+++ Records supplied +++

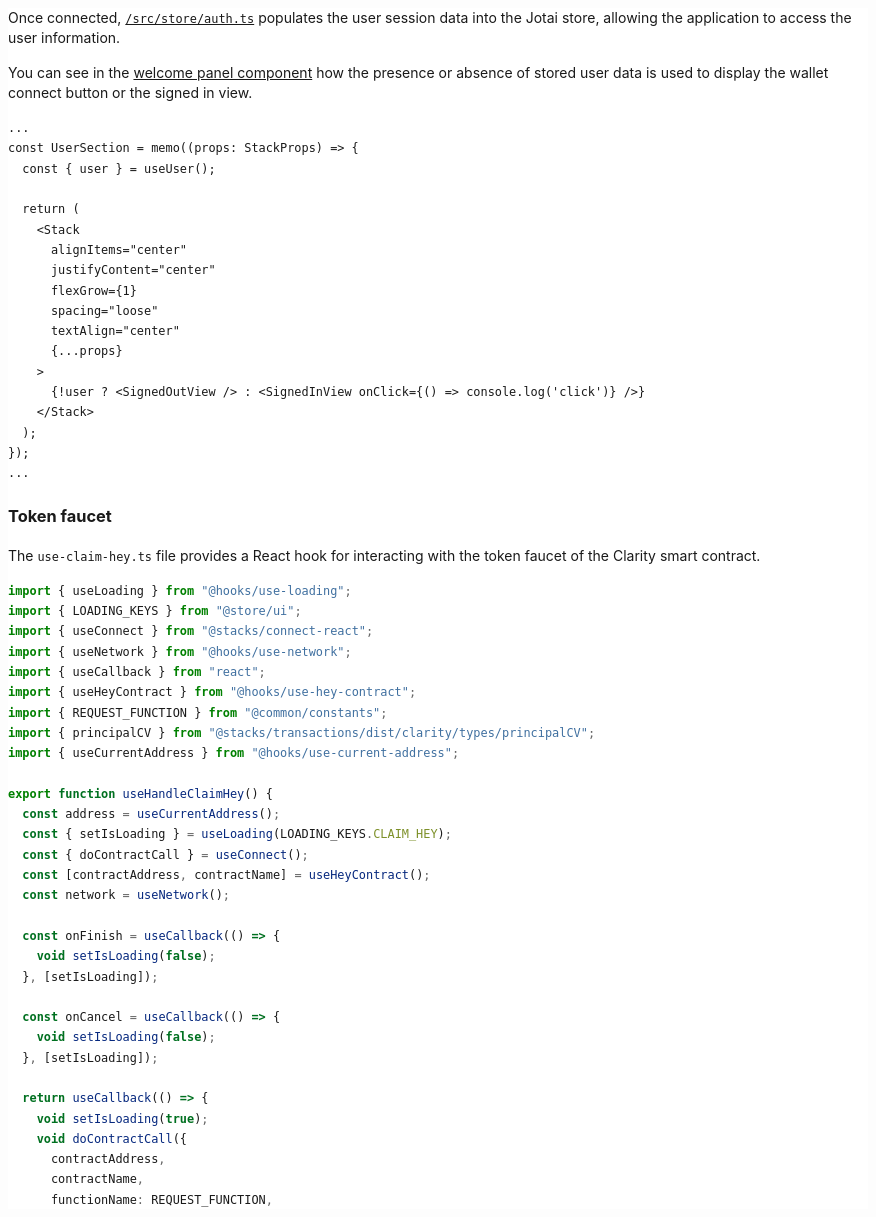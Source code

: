 Once connected, [`/src/store/auth.ts`][] populates the user session data into the Jotai store, allowing the application
to access the user information.

You can see in the [welcome panel component][] how the presence or absence of stored user data is used to display the
wallet connect button or the signed in view.

```tsx
...
const UserSection = memo((props: StackProps) => {
  const { user } = useUser();

  return (
    <Stack
      alignItems="center"
      justifyContent="center"
      flexGrow={1}
      spacing="loose"
      textAlign="center"
      {...props}
    >
      {!user ? <SignedOutView /> : <SignedInView onClick={() => console.log('click')} />}
    </Stack>
  );
});
...
```

### Token faucet

The `use-claim-hey.ts` file provides a React hook for interacting with the token faucet of the Clarity smart contract.

```ts
import { useLoading } from "@hooks/use-loading";
import { LOADING_KEYS } from "@store/ui";
import { useConnect } from "@stacks/connect-react";
import { useNetwork } from "@hooks/use-network";
import { useCallback } from "react";
import { useHeyContract } from "@hooks/use-hey-contract";
import { REQUEST_FUNCTION } from "@common/constants";
import { principalCV } from "@stacks/transactions/dist/clarity/types/principalCV";
import { useCurrentAddress } from "@hooks/use-current-address";

export function useHandleClaimHey() {
  const address = useCurrentAddress();
  const { setIsLoading } = useLoading(LOADING_KEYS.CLAIM_HEY);
  const { doContractCall } = useConnect();
  const [contractAddress, contractName] = useHeyContract();
  const network = useNetwork();

  const onFinish = useCallback(() => {
    void setIsLoading(false);
  }, [setIsLoading]);

  const onCancel = useCallback(() => {
    void setIsLoading(false);
  }, [setIsLoading]);

  return useCallback(() => {
    void setIsLoading(true);
    void doContractCall({
      contractAddress,
      contractName,
      functionName: REQUEST_FUNCTION,
```

[heystack]: https://heystack.xyz
[stacks.js]: https://github.com/blockstack/stacks.js
[stacks web wallet]: https://www.hiro.so/wallet/install-web
[react]: https://reactjs.org/
[heystack_gh]: https://github.com/blockstack/heystack
[data maps]: /references/language-functions#define-map
[`default-to`]: /references/language-functions#default-to
[`asserts!`]: /references/language-functions#asserts
[`unwrap-panic`]: /references/language-functions#unwrap-panic
[`unwrap!`]: /references/language-functions#unwrap
[`map-set`]: /references/language-functions#map-set
[sip-010]: https://github.com/hstove/sips/blob/feat/sip-10-ft/sips/sip-010/sip-010-fungible-token-standard.md
[`impl-trait`]: /references/language-functions#impl-trait
[`@stacks/connect-react`]: https://github.com/blockstack/connect#readme
[`@stacks/auth`]: https://github.com/blockstack/stacks.js/tree/master/packages/auth
[jotai]: https://github.com/pmndrs/jotai
[connect wallet button component]: https://github.com/blockstack/heystack/blob/main/src/components/connect-wallet-button.tsx
[welcome panel component]: https://github.com/blockstack/heystack/blob/63ce30f4f6de7a9c846fcdba3acbb6c7b82b83e3/src/components/welcome-panel.tsx#L102
[`/src/store/auth.ts`]: https://github.com/blockstack/heystack/blob/main/src/store/auth.ts
[clarity types in javascript]: /build-apps/examples/heystack#clarity-types-in-javascript
[`@stacks/transactions`]: https://github.com/blockstack/stacks.js/tree/master/packages/transactions#constructing-clarity-values
[blockchain naming system]: /build-apps/references/bns
[`src/store/names.ts`]: https://github.com/blockstack/heystack/blob/main/src/store/names.ts
[javascript types to clarity types]: /build-apps/examples/heystack#clarity-types-in-javascript
[`@stacks/blockchain-api-client`]: https://github.com/blockstack/stacks-blockchain-api/tree/master/client
[`src/common/hooks/use-publish-hey.ts`]: https://github.com/blockstack/heystack/blob/main/src/common/hooks/use-publish-hey.ts
[`src/store/hey.ts`]: https://github.com/blockstack/heystack/blob/main/src/store/hey.ts
[`src/components/user-area.tsx`]: https://github.com/blockstack/heystack/blob/22e4e9020f8bbb404e8c1e36f32f000050f90818/src/components/user-area.tsx#L62
[separation of concerns]: https://en.wikipedia.org/wiki/Separation_of_concerns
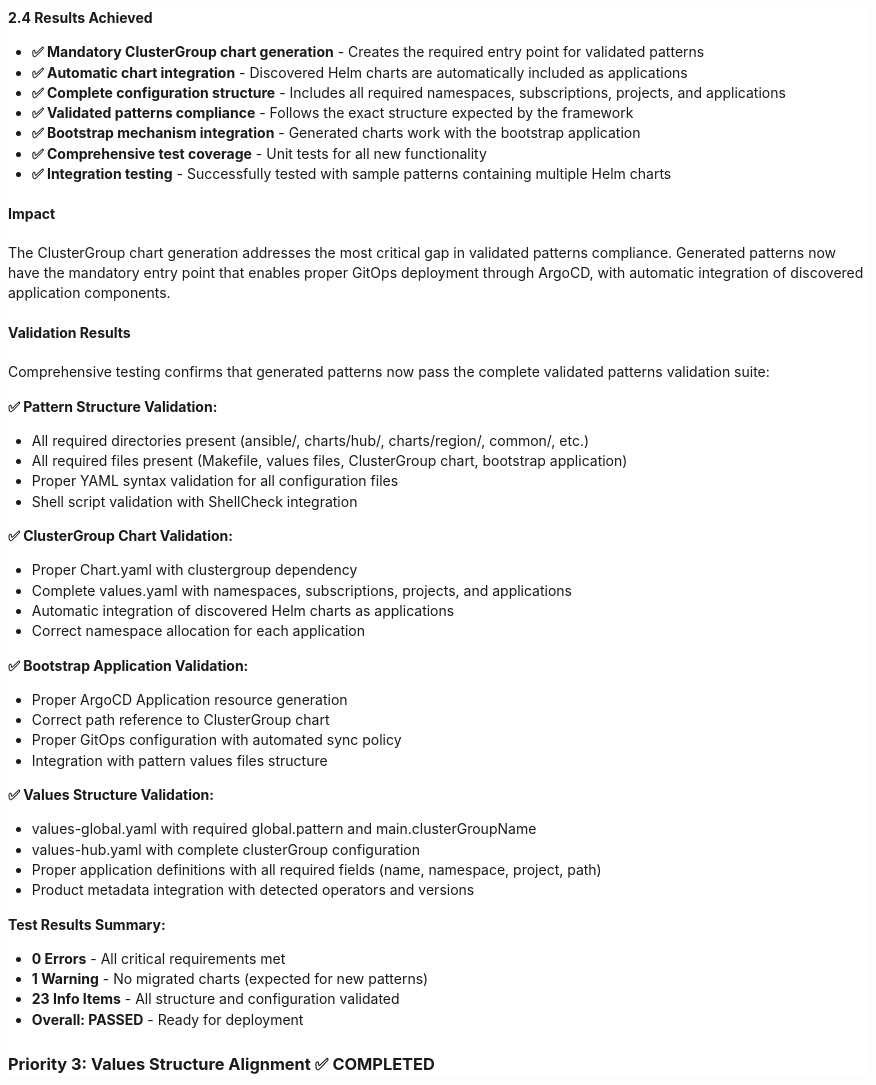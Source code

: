 **2.4 Results Achieved**
- **✅ Mandatory ClusterGroup chart generation** - Creates the required entry point for validated patterns
- **✅ Automatic chart integration** - Discovered Helm charts are automatically included as applications
- **✅ Complete configuration structure** - Includes all required namespaces, subscriptions, projects, and applications
- **✅ Validated patterns compliance** - Follows the exact structure expected by the framework
- **✅ Bootstrap mechanism integration** - Generated charts work with the bootstrap application
- **✅ Comprehensive test coverage** - Unit tests for all new functionality
- **✅ Integration testing** - Successfully tested with sample patterns containing multiple Helm charts

#### **Impact**
The ClusterGroup chart generation addresses the most critical gap in validated patterns compliance. Generated patterns now have the mandatory entry point that enables proper GitOps deployment through ArgoCD, with automatic integration of discovered application components.

#### **Validation Results**
Comprehensive testing confirms that generated patterns now pass the complete validated patterns validation suite:

**✅ Pattern Structure Validation:**
- All required directories present (ansible/, charts/hub/, charts/region/, common/, etc.)
- All required files present (Makefile, values files, ClusterGroup chart, bootstrap application)
- Proper YAML syntax validation for all configuration files
- Shell script validation with ShellCheck integration

**✅ ClusterGroup Chart Validation:**
- Proper Chart.yaml with clustergroup dependency
- Complete values.yaml with namespaces, subscriptions, projects, and applications
- Automatic integration of discovered Helm charts as applications
- Correct namespace allocation for each application

**✅ Bootstrap Application Validation:**
- Proper ArgoCD Application resource generation
- Correct path reference to ClusterGroup chart
- Proper GitOps configuration with automated sync policy
- Integration with pattern values files structure

**✅ Values Structure Validation:**
- values-global.yaml with required global.pattern and main.clusterGroupName
- values-hub.yaml with complete clusterGroup configuration
- Proper application definitions with all required fields (name, namespace, project, path)
- Product metadata integration with detected operators and versions

**Test Results Summary:**
- **0 Errors** - All critical requirements met
- **1 Warning** - No migrated charts (expected for new patterns)
- **23 Info Items** - All structure and configuration validated
- **Overall: PASSED** - Ready for deployment

### **Priority 3: Values Structure Alignment** ✅ **COMPLETED**
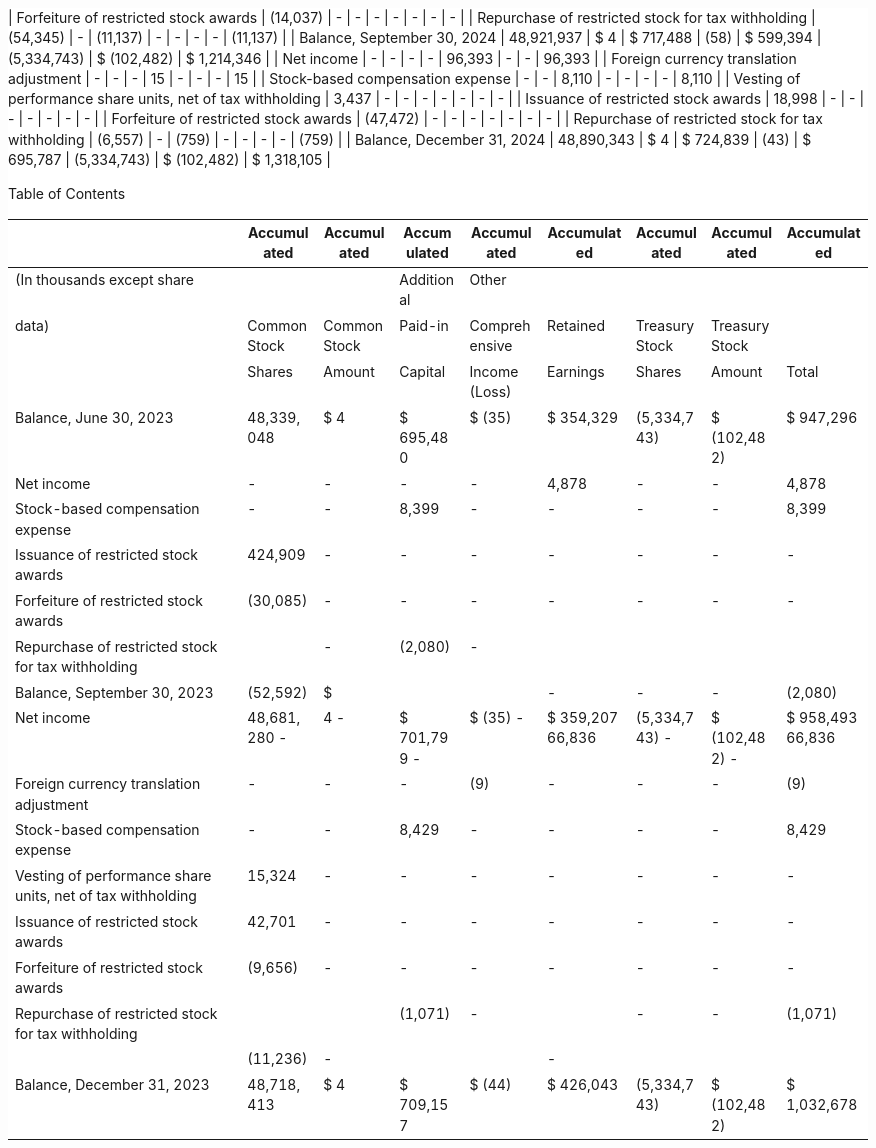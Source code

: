 | Forfeiture of restricted stock awards | (14,037) | - | - | - | - | - | - | - |
| Repurchase of restricted stock for tax withholding | (54,345) | - | (11,137) | - | - | - | - | (11,137) |
| Balance, September 30, 2024 | 48,921,937 | $ 4 | $ 717,488 | (58) | $ 599,394 | (5,334,743) | $ (102,482) | $ 1,214,346 |
| Net income | - | - | - | - | 96,393 | - | - | 96,393 |
| Foreign currency translation adjustment | - | - | - | 15 | - | - | - | 15 |
| Stock-based compensation expense | - | - | 8,110 | - | - | - | - | 8,110 |
| Vesting of performance share units, net of tax withholding | 3,437 | - | - | - | - | - | - | - |
| Issuance of restricted stock awards | 18,998 | - | - | - | - | - | - | - |
| Forfeiture of restricted stock awards | (47,472) | - | - | - | - | - | - | - |
| Repurchase of restricted stock for tax withholding | (6,557) | - | (759) | - | - | - | - | (759) |
| Balance, December 31, 2024 | 48,890,343 | $ 4 | $ 724,839 | (43) | $ 695,787 | (5,334,743) | $ (102,482) | $ 1,318,105 |

Table of Contents

| | Accumulated | Accumulated | Accumulated | Accumulated | Accumulated | Accumulated | Accumulated | Accumulated |
| --- | --- | --- | --- | --- | --- | --- | --- | --- |
| (In thousands except share | | | Additional | Other | | | | |
| data) | Common Stock | Common Stock | Paid-in | Comprehensive | Retained | Treasury Stock | Treasury Stock | |
| | Shares | Amount | Capital | Income (Loss) | Earnings | Shares | Amount | Total |
| Balance, June 30, 2023 | 48,339,048 | $ 4 | $ 695,480 | $ (35) | $ 354,329 | (5,334,743) | $ (102,482) | $ 947,296 |
| Net income | - | - | - | - | 4,878 | - | - | 4,878 |
| Stock-based compensation expense | - | - | 8,399 | - | - | - | - | 8,399 |
| Issuance of restricted stock awards | 424,909 | - | - | - | - | - | - | - |
| Forfeiture of restricted stock awards | (30,085) | - | - | - | - | - | - | - |
| Repurchase of restricted stock for tax withholding | | - | (2,080) | - | | | | |
| Balance, September 30, 2023 | (52,592) | $ | | | - | - | - | (2,080) |
| Net income | 48,681,280 - | 4 - | $ 701,799 - | $ (35) - | $ 359,207 66,836 | (5,334,743) - | $ (102,482) - | $ 958,493 66,836 |
| Foreign currency translation adjustment | - | - | - | (9) | - | - | - | (9) |
| Stock-based compensation expense | - | - | 8,429 | - | - | - | - | 8,429 |
| Vesting of performance share units, net of tax withholding | 15,324 | - | - | - | - | - | - | - |
| Issuance of restricted stock awards | 42,701 | - | - | - | - | - | - | - |
| Forfeiture of restricted stock awards | (9,656) | - | - | - | - | - | - | - |
| Repurchase of restricted stock for tax withholding | | | (1,071) | - | | - | - | (1,071) |
| | (11,236) | - | | | - | | | |
| Balance, December 31, 2023 | 48,718,413 | $ 4 | $ 709,157 | $ (44) | $ 426,043 | (5,334,743) | $ (102,482) | $ 1,032,678 |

+++

▶ What this task involves: Go line by line through the data, copying each one that contains the word "Comprehensive".

▶ Exercise result:
- **✅ Comprehensive test coverage** - Unit tests for all new functionality
Comprehensive testing confirms that generated patterns now pass the complete validated patterns validation suite:
| data) | Common Stock | Common Stock | Paid-in | Comprehensive | Retained | Treasury Stock | Treasury Stock | |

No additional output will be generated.